COLUMBIA — Plans for the Short Street garage produced conflicting opinions from the City Council at its retreat Saturday.
Assistant City Manager Tony St. Romaine presented ideas for the garage based on stakeholders meetings held in March and April. The proposed garage will be built in coordination with the redevelopment of the Regency Hotel.
Archiving minutes: The city manager and the City Council discussed the possibility of commission minutes and council minutes being put into a searchable database.
City transportation app: Mayor Bob McDavid wants to look into a phone app, which would show the location of city buses along their routes.
Sustainability Grant: The Office of Sustainability is working on an electric vehicle infrastructure planning grant with the Missouri University of Science and Technology.
Natural Gas Station: Columbia Water and Light Director John Glascock said he is researching a partnership with a clean energy company to bring a natural gas station to Columbia.
The facade of the garage was a point of argument among council members. Mayor Bob McDavid said it was too soon to decide on a design because it was important for the garage to match the facade of the new hotel building.
"The basic principle with parking garages is that you blend in," McDavid said. "That's the goal of parking garages. Nobody talks about them."
Fifth Ward Councilwoman Helen Anthony said she thinks this project could take a more original route because of its location in the North Village Arts District.
"We could be a little more creative with this garage," Anthony said. "It has to be thought of differently than the other garages in this town."
Second Ward Councilman Jason Thornhill agreed with Anthony's desire for a more distinctive garage and additionally voiced his own wish for an environmentally friendly structure by proposing the addition of solar panels placed on the top floor to provide some power for the garage.
"I'm sure it's expensive," Thornhill said. "It makes it a little less offensive if we can get something good on top of that thing."
The amount of parking spaces proved to be another source of disagreement for the council. Of the 300 planned parking spaces, 100 of those spaces would be rented out to the hotel and 50 would be set aside for pending residential developments.
First Ward Councilman Fred Schmidt said he did not want the city to limit itself with a small amount of spaces in an already developed area.
"We want to think real hard before we cut down the size and scope of the project," Schmidt said.
The six-story height restriction on the garage does limit the number of spaces that could be built, though McDavid said he was concerned about creating too many spaces, as there are in the Fifth and Walnut garage.
The budget for the project is $7 million, but that total is dependent upon the creation of retail space along Walnut Street.
McDavid said he is not supportive of the city taking the responsibility of financing the retail spaces.

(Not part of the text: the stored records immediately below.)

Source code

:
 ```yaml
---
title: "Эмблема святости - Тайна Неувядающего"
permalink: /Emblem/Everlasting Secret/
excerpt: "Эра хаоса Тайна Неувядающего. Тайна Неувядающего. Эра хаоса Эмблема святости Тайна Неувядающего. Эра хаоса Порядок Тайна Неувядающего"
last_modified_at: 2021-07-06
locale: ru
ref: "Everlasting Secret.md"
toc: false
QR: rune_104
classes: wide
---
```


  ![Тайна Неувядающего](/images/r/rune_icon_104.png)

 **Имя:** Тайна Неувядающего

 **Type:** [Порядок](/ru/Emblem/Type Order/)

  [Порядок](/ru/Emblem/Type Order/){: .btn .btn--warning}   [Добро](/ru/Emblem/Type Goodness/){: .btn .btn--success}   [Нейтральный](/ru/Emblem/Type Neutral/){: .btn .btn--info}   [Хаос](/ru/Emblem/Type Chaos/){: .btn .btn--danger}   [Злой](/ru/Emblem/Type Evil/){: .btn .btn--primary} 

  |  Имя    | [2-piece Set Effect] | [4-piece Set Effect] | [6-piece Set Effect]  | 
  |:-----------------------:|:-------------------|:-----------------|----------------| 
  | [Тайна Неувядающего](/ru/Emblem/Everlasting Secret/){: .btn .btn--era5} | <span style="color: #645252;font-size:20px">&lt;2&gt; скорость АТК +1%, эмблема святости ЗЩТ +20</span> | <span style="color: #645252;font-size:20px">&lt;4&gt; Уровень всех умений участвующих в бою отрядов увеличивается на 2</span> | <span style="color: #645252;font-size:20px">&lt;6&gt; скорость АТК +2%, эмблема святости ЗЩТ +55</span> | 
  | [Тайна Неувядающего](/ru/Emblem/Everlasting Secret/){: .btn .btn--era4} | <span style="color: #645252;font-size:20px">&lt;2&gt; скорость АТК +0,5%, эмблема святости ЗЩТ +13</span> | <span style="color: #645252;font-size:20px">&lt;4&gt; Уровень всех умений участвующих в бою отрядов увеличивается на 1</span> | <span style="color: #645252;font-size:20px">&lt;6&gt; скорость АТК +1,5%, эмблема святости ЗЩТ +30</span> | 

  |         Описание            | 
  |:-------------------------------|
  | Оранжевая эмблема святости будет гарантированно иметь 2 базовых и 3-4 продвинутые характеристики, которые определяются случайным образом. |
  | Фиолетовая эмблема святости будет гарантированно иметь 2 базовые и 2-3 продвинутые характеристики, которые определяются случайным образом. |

"I'm starting with a very negative bias about the city having anything to do with commercial real estate," McDavid said. "We have no core competency in that, and it's completely demonstrated by Fifth and Walnut."
McDavid said the retail space needs to be owned by a private entrepreneur or company to earn his support and that he wanted to keep the cost of the project "under control."
"We don't have to spend $7 million," McDavid said. "We need to build something we are proud of and that is financially responsible."
Council members were also concerned about the closing of Short Street and its effect on the surrounding businesses.
"I think it would really have an adverse affect on the art district," Anthony said.
While the City Council did not agree on all of the details of the garage, they expressed interest for revised details based on their discussion.
Despite his reservations, McDavid said he is looking forward to the project.
"I think it's going to be something that the city is going to be proud of, and I think the city is going to be happy we did it," McDavid said.